Task details - Set down the listing below again, exactly as written.

Records provided -
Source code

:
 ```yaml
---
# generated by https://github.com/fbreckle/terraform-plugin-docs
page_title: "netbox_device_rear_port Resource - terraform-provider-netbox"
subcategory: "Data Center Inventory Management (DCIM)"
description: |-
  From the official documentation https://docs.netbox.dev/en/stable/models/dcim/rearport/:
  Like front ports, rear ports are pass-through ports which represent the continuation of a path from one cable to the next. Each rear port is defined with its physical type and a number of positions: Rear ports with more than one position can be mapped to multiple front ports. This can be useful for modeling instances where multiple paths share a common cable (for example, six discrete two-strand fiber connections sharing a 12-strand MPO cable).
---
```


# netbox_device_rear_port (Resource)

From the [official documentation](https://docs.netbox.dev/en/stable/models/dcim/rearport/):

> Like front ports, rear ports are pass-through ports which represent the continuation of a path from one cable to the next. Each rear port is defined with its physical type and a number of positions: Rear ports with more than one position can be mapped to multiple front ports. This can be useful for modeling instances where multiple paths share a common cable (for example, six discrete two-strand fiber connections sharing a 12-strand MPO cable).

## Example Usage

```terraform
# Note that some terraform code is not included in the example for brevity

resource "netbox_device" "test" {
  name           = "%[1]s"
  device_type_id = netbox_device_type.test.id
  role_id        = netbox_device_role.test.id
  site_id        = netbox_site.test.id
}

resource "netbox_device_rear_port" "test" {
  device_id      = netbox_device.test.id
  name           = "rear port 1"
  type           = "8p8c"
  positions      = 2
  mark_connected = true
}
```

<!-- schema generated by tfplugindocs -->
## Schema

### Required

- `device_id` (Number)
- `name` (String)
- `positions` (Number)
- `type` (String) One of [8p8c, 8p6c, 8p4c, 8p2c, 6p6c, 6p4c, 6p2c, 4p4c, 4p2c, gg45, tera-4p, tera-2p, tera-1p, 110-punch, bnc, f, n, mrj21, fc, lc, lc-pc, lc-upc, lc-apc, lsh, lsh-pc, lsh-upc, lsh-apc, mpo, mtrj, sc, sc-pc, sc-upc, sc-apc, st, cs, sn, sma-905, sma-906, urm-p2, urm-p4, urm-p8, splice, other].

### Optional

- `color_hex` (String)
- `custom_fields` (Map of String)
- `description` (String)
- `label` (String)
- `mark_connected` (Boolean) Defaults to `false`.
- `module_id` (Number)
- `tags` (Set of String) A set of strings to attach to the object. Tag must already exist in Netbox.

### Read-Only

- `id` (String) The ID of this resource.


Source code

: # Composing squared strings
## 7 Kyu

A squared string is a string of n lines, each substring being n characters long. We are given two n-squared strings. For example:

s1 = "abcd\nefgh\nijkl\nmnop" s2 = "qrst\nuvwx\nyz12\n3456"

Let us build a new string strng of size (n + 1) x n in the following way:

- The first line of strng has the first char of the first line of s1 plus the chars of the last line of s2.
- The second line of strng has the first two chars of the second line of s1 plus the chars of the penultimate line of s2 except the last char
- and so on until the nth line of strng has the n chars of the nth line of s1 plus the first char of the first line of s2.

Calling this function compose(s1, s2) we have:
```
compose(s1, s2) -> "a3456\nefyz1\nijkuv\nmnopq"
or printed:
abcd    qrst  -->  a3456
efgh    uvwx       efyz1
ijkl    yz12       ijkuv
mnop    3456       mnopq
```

Solution to this problem -
Source code

:
 ```yaml
---
# generated by https://github.com/fbreckle/terraform-plugin-docs
page_title: "netbox_device_rear_port Resource - terraform-provider-netbox"
subcategory: "Data Center Inventory Management (DCIM)"
description: |-
  From the official documentation https://docs.netbox.dev/en/stable/models/dcim/rearport/:
  Like front ports, rear ports are pass-through ports which represent the continuation of a path from one cable to the next. Each rear port is defined with its physical type and a number of positions: Rear ports with more than one position can be mapped to multiple front ports. This can be useful for modeling instances where multiple paths share a common cable (for example, six discrete two-strand fiber connections sharing a 12-strand MPO cable).
---
```


# netbox_device_rear_port (Resource)

From the [official documentation](https://docs.netbox.dev/en/stable/models/dcim/rearport/):

> Like front ports, rear ports are pass-through ports which represent the continuation of a path from one cable to the next. Each rear port is defined with its physical type and a number of positions: Rear ports with more than one position can be mapped to multiple front ports. This can be useful for modeling instances where multiple paths share a common cable (for example, six discrete two-strand fiber connections sharing a 12-strand MPO cable).

## Example Usage

```terraform
# Note that some terraform code is not included in the example for brevity

resource "netbox_device" "test" {
  name           = "%[1]s"
  device_type_id = netbox_device_type.test.id
  role_id        = netbox_device_role.test.id
  site_id        = netbox_site.test.id
}

resource "netbox_device_rear_port" "test" {
  device_id      = netbox_device.test.id
  name           = "rear port 1"
  type           = "8p8c"
  positions      = 2
  mark_connected = true
}
```

<!-- schema generated by tfplugindocs -->
## Schema

### Required

- `device_id` (Number)
- `name` (String)
- `positions` (Number)
- `type` (String) One of [8p8c, 8p6c, 8p4c, 8p2c, 6p6c, 6p4c, 6p2c, 4p4c, 4p2c, gg45, tera-4p, tera-2p, tera-1p, 110-punch, bnc, f, n, mrj21, fc, lc, lc-pc, lc-upc, lc-apc, lsh, lsh-pc, lsh-upc, lsh-apc, mpo, mtrj, sc, sc-pc, sc-upc, sc-apc, st, cs, sn, sma-905, sma-906, urm-p2, urm-p4, urm-p8, splice, other].

### Optional

- `color_hex` (String)
- `custom_fields` (Map of String)
- `description` (String)
- `label` (String)
- `mark_connected` (Boolean) Defaults to `false`.
- `module_id` (Number)
- `tags` (Set of String) A set of strings to attach to the object. Tag must already exist in Netbox.

### Read-Only

- `id` (String) The ID of this resource.


Source code

: # Composing squared strings
## 7 Kyu

A squared string is a string of n lines, each substring being n characters long. We are given two n-squared strings. For example:

s1 = "abcd\nefgh\nijkl\nmnop" s2 = "qrst\nuvwx\nyz12\n3456"

Let us build a new string strng of size (n + 1) x n in the following way:

- The first line of strng has the first char of the first line of s1 plus the chars of the last line of s2.
- The second line of strng has the first two chars of the second line of s1 plus the chars of the penultimate line of s2 except the last char
- and so on until the nth line of strng has the n chars of the nth line of s1 plus the first char of the first line of s2.

Calling this function compose(s1, s2) we have:
```
compose(s1, s2) -> "a3456\nefyz1\nijkuv\nmnopq"
or printed:
abcd    qrst  -->  a3456
efgh    uvwx       efyz1
ijkl    yz12       ijkuv
mnop    3456       mnopq
```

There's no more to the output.